Google Groups no longer supports new Usenet posts or subscriptions. Historical content remains viewable.
Dismiss

Kerberos and "forwarded" TGS-REQ -- help!

9 views
Skip to first unread message

Derrick

unread,
Aug 25, 2004, 4:31:05 PM8/25/04
to
Hello, and thanks in advance for anyone that can help me out here.

In my desperation I believe I've read every Krb5 MIT doc, and source
but I cannot put two and two together to get my answer.

My situation is that I am building a client Kerberos authentication
subsystem for an application that will speak "Microsoft CIFS." I am
speaking to a remote server that is asking for "User to User"
authentication within its CIFS "extended security" blob. I know I
need a) a service ticket to talk to that server and b) a forwarded
ticket to allow that server to work on behalf of me. A typical
windows 2000 client works against this device just fine. So I know it
can be done :-)

Secondly, I have my service ticket and can talk to all kinds of
servers that do not require "User to User" authentication (just
standard stuff). I know of two ways to get a forwarded TGS:

krb5_fwd_tgt_creds() - which I cannot find any documentation on
except a one line comment in the krb5 sources. Yet the etheral trace
yields similar information when compared to a windows 2000 client
asking for the same stff.

get_credentials() - using a "KRB5_GC_USER_USER" defined constant.
This one works too, sometimes, depending on what arguments I pass it
:-)

Which should I really use? I've had much more luck with the first
one, because the second one expects me to have a cred->second_ticket
assigned to the data structure. I can put my original service ticket
in there, but I'm not sure that's what I am really supposed to do, and
I haven't found anyone else that has had this same problem. So I'm
working with the fwd_tgt_creds() option because I do not receive as
many errors from the function call. :-)

This returns to me a krb5_data * object which I presume is a
forwardable ticket (at least Ethereal seems to show the request going
out and a reply coming back).

Now, I need to some how get that krb5_data (my forwarded ticket) into
a request that I can put in a CIFS "Session setup." My instints say
that krb5_mk_req_extended() should be used to do this, which is the
function call I use to send my standard service ticket to a remote
host (win2000 for example). However when I attempted this I received
the BADMSG error (probably because the krb_data * returned from the
fwd_tgt_cred() is not formatted as an AP-RESP or something?).

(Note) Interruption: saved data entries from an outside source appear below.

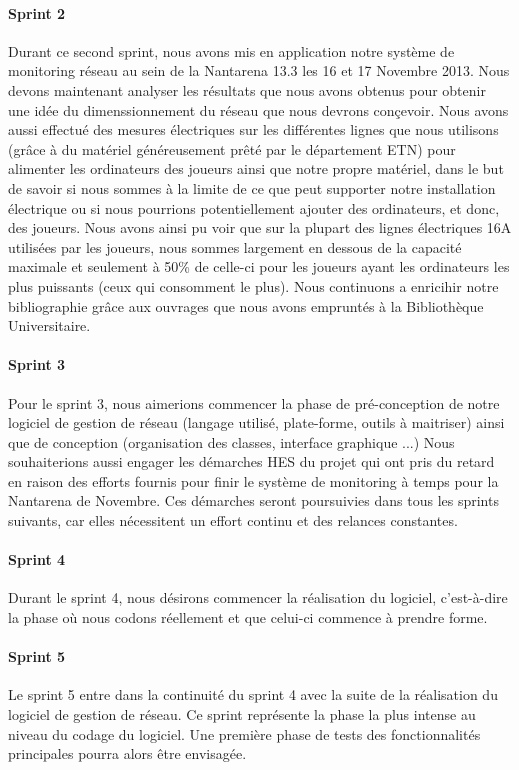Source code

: \documentclass[french]{article}
\begin{document}
\paragraph{Sprint 2}
Durant ce second sprint, nous avons mis en application notre système de monitoring réseau au sein de la Nantarena 13.3 les 16 et 17 Novembre 2013. Nous devons maintenant analyser les résultats que nous avons obtenus pour obtenir une idée du dimenssionnement du réseau que nous devrons conçevoir. Nous avons aussi effectué des mesures électriques sur les différentes lignes que nous utilisons (grâce à du matériel généreusement prêté par le département ETN) pour alimenter les ordinateurs des joueurs ainsi que notre propre matériel, dans le but de savoir si nous sommes à la limite de ce que peut supporter notre installation électrique ou si nous pourrions potentiellement ajouter des ordinateurs, et donc, des joueurs.
Nous avons ainsi pu voir que sur la plupart des lignes électriques 16A utilisées par les joueurs, nous sommes largement en dessous de la capacité maximale et seulement à 50\% de celle-ci pour les joueurs ayant les ordinateurs les plus puissants (ceux qui consomment le plus).
Nous continuons a enricihir notre bibliographie grâce aux ouvrages que nous avons empruntés à la Bibliothèque Universitaire.

\paragraph{Sprint 3}
Pour le sprint 3, nous aimerions commencer la phase de pré-conception de notre logiciel de gestion de réseau (langage utilisé, plate-forme, outils à maitriser) ainsi que de conception (organisation des classes, interface graphique ...)
Nous souhaiterions aussi engager les démarches HES du projet qui ont pris du retard en raison des efforts fournis pour finir le système de monitoring à temps pour la Nantarena de Novembre. Ces démarches seront poursuivies dans tous les sprints suivants, car elles nécessitent un effort continu et des relances constantes.

\paragraph{Sprint 4}
Durant le sprint 4, nous désirons commencer la réalisation du logiciel, c'est-à-dire la phase où nous codons réellement et que celui-ci commence à prendre forme.

\paragraph{Sprint 5}
Le sprint 5 entre dans la continuité du sprint 4 avec la suite de la réalisation du logiciel de gestion de réseau. 
Ce sprint représente la phase la plus intense au niveau du codage du logiciel.
Une première phase de tests des fonctionnalités principales pourra alors être envisagée.
\end{document}

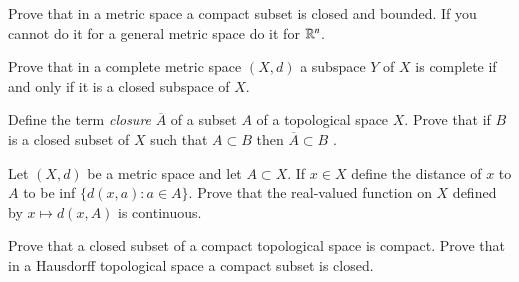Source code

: \documentclass[12pt]{exam}
\theoremstyle{definition}
\newcommand{\R}{\mathcal{R}}
\def\R{{ \Bbb R}}
\begin{document}
\begin{questions}

\question

Prove that in a metric space a compact subset is closed and bounded.
If you cannot do it for a general metric space do it for $\R^n$.

\question

Prove that in a complete metric space $(X,d)$ a subspace $Y$ of $X$
is complete if and only if it is a closed subspace of $X$.

\question

Define the term \emph{closure} $\overline{A}$ of a subset $A$ of a
topological space $X$. Prove that if $B$ is a closed subset of $X$
such that $A \subset B$ then $\overline{A} \subset B$ .



\question

Let $(X,d)$ be a metric space and let $A \subset X$. If $x \in X$
define the distance of $x$ to $A$ to be inf $\{d(x,a): a \in A\}$.
Prove that the real-valued function on $X$ defined by $x \mapsto
d(x,A)$ is continuous.

\question

Prove that a closed subset of a compact topological space is
compact. Prove that in a Hausdorff topological space a compact
subset is closed.



\end{questions}
\end{document}
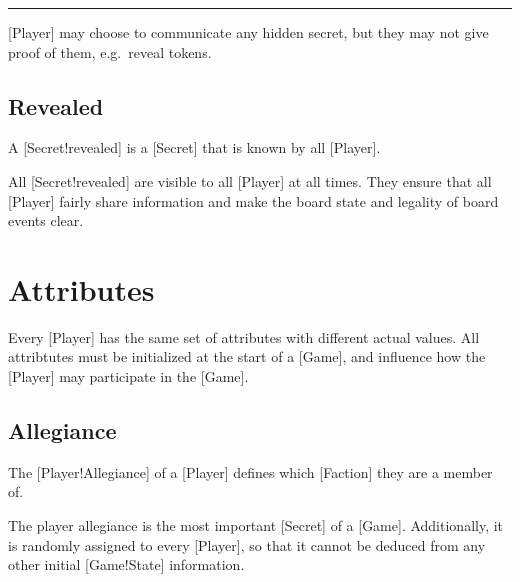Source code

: \begin{rules}
    \rule{player.secret.hidden} [Player] may choose to communicate any hidden secret, but they may not give proof of them, e.g.\ reveal tokens.
\end{rules}

\subsection{Revealed}

A [Secret!revealed] is a [Secret] that is known by all [Player].

All [Secret!revealed] are visible to all [Player] at all times.
They ensure that all [Player] fairly share information and make the board state and legality of board events clear.


\section{Attributes}

Every [Player] has the same set of attributes with different actual values.
All attribtutes must be initialized at the start of a [Game], and influence how the [Player] may participate in the [Game].

\subsection{Allegiance}

The [Player!Allegiance] of a [Player] defines which [Faction] they are a member of.

The player allegiance is the most important [Secret] of a [Game].
Additionally, it is randomly assigned to every [Player], so that it cannot be deduced from any other initial [Game!State] information.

My disconnect is trying to figure out where I should be putting my new
forwardable ticket, and where I should put my original service ticket.

When watching a trace from a Windows 2000 client I seem to see that
the ticket data within the SessionSetup is 2000 bytes rather then
roughly 1000 bytes (which would explain service ticket (1,188 bytes or
so) + forwarded ticket (1088 bytes or so). However the bulk of that
data seems to be in the "authenticator data" field of the ethereal
trace.

Is there any krb5 calls I need to make (or better understand) to merge
my two tickets into one "blob" and generate an AP-REQ to forward off
to my "User to User" CIFS server?

Thanks again for any help you may provide.

DS

Sam Hartman

unread,
Aug 26, 2004, 10:51:11 AM8/26/04
to kerb...@mit.edu
I think you should take a step back and understand what user2user is
all about, understand what forwarded tickets are all about and
understand the difference between them. You should then understand
how to get the second_ticket (which should be a tgt given to you by
the remote service) from your particular application protocol.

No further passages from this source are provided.